South Korean President Lee Myung-bak arrived for a state visit to Washington in October in time to celebrate the passage by the U.S. Congress of the U.S.-South Korea Free Trade Agreement with U.S. President Barack Obama. But back home in South Korea, the bill continues to face spirited opposition, with the current debate revealing potential cracks lurking beneath apparently healthy U.S.-South Korea relations. In fact, due to political changes in South Korea, the friction over the FTA could be just the first sign of deteriorating relations between the two countries.
South Korean opposition parties have come together to vigorously oppose the FTA, while the ruling Grand National Party (GNP) is pushing for its quick ratification. Amid rumors of physical obstruction of the bill by opposition parties and a likely scuffle in the National Assembly, a legislative session on Nov. 3 was canceled 10 minutes before its scheduled start time. The standoff is expected to continue, as the next plenary session has not yet been scheduled.
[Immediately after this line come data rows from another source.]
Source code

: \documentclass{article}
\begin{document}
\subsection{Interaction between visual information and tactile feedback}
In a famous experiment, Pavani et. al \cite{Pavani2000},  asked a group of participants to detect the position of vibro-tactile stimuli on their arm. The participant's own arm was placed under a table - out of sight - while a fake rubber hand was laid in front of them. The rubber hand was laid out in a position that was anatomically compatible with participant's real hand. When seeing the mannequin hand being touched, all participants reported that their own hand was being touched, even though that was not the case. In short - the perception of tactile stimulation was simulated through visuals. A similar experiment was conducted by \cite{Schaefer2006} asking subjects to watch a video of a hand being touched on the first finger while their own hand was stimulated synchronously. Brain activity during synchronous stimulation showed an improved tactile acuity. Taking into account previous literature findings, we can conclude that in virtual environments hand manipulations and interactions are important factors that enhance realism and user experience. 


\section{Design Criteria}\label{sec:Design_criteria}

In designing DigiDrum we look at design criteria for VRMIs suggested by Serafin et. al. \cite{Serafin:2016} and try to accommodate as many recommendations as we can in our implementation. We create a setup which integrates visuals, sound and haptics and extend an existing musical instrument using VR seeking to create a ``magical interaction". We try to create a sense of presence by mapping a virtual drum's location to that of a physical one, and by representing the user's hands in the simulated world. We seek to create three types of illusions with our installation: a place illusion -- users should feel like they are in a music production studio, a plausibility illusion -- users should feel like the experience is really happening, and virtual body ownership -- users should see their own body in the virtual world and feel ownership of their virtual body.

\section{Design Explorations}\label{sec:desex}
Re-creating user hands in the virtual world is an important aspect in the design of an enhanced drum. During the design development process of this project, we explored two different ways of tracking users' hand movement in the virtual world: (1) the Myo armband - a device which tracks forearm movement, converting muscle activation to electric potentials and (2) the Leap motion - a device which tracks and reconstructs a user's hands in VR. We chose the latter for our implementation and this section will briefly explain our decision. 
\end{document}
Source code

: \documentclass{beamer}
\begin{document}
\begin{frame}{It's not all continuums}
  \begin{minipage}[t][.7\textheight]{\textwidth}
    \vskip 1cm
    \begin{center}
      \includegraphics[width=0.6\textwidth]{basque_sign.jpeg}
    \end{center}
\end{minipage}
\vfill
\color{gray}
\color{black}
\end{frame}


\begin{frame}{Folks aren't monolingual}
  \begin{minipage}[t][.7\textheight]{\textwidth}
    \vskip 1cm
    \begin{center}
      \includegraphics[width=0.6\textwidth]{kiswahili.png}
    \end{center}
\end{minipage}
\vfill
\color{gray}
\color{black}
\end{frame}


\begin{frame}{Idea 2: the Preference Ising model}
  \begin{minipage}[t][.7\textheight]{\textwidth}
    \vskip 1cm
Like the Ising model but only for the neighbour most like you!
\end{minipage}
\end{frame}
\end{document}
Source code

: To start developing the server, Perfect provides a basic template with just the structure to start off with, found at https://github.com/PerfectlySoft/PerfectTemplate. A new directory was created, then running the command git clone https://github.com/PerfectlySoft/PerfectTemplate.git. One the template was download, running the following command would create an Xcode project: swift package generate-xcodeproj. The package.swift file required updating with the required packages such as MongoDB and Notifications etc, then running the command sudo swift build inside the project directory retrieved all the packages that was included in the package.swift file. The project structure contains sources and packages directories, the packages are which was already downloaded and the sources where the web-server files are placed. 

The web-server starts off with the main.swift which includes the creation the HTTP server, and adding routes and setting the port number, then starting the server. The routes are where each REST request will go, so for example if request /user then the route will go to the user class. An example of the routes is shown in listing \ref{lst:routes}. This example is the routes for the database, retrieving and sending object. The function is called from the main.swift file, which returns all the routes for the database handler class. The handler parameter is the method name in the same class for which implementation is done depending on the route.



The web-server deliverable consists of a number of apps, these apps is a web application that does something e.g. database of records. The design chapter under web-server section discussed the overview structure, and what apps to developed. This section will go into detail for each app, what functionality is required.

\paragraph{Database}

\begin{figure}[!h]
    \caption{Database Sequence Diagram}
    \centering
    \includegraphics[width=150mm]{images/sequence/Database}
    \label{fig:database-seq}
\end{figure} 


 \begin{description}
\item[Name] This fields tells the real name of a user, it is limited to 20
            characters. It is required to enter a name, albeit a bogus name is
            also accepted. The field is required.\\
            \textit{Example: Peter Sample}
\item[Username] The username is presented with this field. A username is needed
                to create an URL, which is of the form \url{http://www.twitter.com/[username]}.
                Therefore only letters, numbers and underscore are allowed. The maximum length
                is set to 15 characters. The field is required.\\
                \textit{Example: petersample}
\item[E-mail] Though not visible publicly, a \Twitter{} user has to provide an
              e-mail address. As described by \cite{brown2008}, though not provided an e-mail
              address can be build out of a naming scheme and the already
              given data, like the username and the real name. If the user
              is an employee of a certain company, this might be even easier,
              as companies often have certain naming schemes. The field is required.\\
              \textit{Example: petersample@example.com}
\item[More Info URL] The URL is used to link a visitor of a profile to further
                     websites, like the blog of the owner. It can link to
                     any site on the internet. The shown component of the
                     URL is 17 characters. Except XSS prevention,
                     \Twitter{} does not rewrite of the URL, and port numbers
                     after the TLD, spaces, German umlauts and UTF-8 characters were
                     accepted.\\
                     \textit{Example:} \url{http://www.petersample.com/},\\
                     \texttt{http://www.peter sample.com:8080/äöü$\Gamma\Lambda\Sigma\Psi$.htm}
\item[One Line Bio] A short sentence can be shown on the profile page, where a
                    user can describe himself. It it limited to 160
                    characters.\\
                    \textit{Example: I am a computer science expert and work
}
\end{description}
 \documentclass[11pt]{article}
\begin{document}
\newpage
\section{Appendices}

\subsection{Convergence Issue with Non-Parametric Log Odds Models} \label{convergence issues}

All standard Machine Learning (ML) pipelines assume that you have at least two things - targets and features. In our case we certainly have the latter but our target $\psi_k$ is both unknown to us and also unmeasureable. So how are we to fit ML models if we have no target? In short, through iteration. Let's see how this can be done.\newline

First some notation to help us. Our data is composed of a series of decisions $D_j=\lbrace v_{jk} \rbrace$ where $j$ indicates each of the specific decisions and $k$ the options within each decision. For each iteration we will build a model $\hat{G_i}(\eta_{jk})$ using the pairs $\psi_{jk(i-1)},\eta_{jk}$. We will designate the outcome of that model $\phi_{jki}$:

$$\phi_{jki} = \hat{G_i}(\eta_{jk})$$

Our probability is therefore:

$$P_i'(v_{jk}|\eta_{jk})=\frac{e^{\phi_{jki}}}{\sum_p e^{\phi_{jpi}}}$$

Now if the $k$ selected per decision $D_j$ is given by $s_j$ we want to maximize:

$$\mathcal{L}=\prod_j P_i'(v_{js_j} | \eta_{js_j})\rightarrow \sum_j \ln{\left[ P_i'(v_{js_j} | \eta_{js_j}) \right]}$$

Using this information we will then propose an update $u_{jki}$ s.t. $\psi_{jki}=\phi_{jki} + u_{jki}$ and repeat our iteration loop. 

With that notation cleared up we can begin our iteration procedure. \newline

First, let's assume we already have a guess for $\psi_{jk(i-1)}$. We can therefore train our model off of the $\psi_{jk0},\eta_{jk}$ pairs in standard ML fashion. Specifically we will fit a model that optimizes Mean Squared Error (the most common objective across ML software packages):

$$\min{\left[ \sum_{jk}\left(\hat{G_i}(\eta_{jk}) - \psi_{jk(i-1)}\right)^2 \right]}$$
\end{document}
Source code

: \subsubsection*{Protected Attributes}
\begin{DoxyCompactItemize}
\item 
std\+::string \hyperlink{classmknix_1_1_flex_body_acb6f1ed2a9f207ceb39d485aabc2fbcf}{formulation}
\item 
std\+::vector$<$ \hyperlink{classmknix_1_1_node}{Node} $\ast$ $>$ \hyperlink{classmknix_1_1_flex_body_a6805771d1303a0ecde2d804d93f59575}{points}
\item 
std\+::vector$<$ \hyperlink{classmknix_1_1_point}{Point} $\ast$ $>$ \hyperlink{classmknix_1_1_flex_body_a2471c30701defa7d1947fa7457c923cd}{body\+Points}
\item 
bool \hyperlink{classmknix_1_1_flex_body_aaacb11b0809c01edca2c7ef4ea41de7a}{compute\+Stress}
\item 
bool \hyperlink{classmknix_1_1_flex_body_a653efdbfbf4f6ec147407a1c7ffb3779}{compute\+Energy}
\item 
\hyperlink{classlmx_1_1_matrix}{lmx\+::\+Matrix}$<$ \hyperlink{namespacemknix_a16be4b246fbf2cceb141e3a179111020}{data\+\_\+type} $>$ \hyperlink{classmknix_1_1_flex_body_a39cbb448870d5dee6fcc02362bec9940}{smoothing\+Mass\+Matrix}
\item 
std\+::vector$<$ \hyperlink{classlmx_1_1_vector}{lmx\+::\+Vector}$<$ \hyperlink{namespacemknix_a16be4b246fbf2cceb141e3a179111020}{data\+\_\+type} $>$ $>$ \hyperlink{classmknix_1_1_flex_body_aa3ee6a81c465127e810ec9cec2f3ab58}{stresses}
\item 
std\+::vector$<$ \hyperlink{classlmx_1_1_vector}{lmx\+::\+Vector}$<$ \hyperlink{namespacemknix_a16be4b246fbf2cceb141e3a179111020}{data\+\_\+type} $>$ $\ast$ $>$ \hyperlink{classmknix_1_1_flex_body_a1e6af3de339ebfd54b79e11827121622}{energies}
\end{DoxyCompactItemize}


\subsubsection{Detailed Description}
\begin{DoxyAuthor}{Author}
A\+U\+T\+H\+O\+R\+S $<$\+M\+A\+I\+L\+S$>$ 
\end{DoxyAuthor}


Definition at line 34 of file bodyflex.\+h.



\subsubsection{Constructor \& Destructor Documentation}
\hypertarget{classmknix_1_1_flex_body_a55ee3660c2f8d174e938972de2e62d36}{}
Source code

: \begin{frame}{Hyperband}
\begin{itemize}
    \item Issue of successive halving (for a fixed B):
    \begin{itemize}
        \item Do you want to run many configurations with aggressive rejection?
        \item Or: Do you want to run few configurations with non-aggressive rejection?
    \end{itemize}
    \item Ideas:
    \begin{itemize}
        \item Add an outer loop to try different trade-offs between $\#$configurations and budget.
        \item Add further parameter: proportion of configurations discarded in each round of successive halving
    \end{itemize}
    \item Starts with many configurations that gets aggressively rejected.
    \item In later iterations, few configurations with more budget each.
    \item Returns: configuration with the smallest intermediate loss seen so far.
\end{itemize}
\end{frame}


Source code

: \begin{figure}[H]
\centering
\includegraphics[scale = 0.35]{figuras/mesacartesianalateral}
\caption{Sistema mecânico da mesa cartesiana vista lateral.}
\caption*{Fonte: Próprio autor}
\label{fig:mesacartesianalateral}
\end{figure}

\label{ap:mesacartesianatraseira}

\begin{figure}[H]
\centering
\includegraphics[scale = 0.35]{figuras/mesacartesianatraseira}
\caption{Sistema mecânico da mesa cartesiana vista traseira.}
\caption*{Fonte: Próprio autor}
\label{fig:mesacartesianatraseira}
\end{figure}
The sticking point holding up passage of the bill is the investor-state dispute (ISD) settlement clause, which would allow American companies that feel they have lost money in a South Korean legal proceeding to sue the Korean government through an international body. The opposition DP is arguing that this would give large American firms undue room to bully small and medium-sized South Korean enterprises, and along with other opposition groups wants the clause removed. The GNP is insisting on its inclusion.